A. B. : "Entre 2016 et 2019, concernant Côte d'Azur habitat (le plus important bailleur social des Alpes-Maritimes, NDLR), 52 procédures ont été engagées, 44 ont mené à une résiliation, soit parce que nous avons été entendus par la justice soit parce que les locataires sont partis d'eux-mêmes quand nous avons lancé cette procédure.
"Depuis mon entrée en fonction, il y a une accélération. De juin 2020 à aujourd'hui, 49 dossiers ont été lancés : 35 sont en attente d'une décision, 14 ont déjà pu aboutir"
Anthony Borré, premier adjoint au maire de Nice
N-P. Qui sont ces "délinquants" visés par ces procédures ?

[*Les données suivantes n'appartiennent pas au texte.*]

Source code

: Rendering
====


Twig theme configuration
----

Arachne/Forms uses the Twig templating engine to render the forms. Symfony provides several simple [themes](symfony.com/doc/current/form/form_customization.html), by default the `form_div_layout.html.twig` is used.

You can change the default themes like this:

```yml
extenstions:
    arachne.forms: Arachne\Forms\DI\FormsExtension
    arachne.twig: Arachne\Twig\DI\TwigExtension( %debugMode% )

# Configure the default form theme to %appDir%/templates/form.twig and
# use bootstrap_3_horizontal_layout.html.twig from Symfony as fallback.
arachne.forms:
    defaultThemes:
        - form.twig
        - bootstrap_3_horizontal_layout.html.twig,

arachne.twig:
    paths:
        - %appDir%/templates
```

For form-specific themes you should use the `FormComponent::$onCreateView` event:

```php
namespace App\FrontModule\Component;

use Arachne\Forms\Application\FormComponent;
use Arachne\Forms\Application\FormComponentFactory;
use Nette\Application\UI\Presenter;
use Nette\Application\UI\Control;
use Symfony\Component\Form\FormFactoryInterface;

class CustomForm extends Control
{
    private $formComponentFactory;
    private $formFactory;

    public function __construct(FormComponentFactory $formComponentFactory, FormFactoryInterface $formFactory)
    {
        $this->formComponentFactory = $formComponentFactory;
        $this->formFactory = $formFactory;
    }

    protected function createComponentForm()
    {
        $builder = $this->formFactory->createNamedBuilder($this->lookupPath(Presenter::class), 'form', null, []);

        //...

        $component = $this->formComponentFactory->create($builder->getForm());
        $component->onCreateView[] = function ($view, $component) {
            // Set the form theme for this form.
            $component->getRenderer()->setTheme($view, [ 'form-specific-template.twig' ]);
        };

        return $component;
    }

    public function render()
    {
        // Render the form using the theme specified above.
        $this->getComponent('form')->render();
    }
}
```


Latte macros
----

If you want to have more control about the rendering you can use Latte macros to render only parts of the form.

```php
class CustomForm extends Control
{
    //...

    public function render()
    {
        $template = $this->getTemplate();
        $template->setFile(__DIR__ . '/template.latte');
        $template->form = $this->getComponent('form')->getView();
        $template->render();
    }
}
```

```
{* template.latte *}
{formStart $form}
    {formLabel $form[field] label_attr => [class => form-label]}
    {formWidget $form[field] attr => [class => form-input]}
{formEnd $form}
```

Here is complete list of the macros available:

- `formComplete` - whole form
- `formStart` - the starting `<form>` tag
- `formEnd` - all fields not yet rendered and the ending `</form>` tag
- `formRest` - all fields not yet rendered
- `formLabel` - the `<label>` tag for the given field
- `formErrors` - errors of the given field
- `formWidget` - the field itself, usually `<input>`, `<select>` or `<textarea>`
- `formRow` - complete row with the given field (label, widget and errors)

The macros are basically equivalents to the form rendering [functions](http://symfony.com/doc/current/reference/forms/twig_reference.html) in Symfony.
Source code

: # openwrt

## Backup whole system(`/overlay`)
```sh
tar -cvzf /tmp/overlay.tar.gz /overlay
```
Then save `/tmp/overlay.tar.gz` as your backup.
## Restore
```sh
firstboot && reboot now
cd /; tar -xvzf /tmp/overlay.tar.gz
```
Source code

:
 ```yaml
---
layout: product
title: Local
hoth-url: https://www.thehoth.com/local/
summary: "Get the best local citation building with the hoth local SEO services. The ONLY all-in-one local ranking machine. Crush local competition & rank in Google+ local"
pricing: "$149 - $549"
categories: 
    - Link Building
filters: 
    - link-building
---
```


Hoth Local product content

A. B. : "Un exemple : l'un des jeunes qui a été pris le 31 décembre en train de jeter un projectile sur un policier à l'Ariane vit chez ses parents dans un logement social. Dans le même temps, on apprend qu'il a été pris par la police municipale à deux reprises pour trafic de stupéfiants au cours de l'année 2020. Il doit être expulsé.
Quand on vit dans le parc social, on ne peut pas être impliqué dans un acte de grande délinquance.
"Pas de logement social pour les ennemis de la République, c'est mon crédo et je ne lâcherai rien dans ce domaine"
Anthony Borré, premier adjoint au maire de Nice
N-P. Les expulsions de mineurs ont été critiquées dans la presse par ceux qui craignent des injustices sociales. En clair, qu'un grand frère qui va brûler une voiture soit sanctionné autant que sa petite soeur, victime collatérale de cette délinquance.
A. B. "Je crois au principe de responsabilité, j'assume l'idée selon laquelle les parents sont responsables de l'éducation et de la surveillance de leurs enfants mineurs, quel que soit leur âge. Perdre de vue ce principe, c'est perdre de vue sa qualité de parent.
Mais nous sommes des élus qui ont envie de comprendre et de dialoguer.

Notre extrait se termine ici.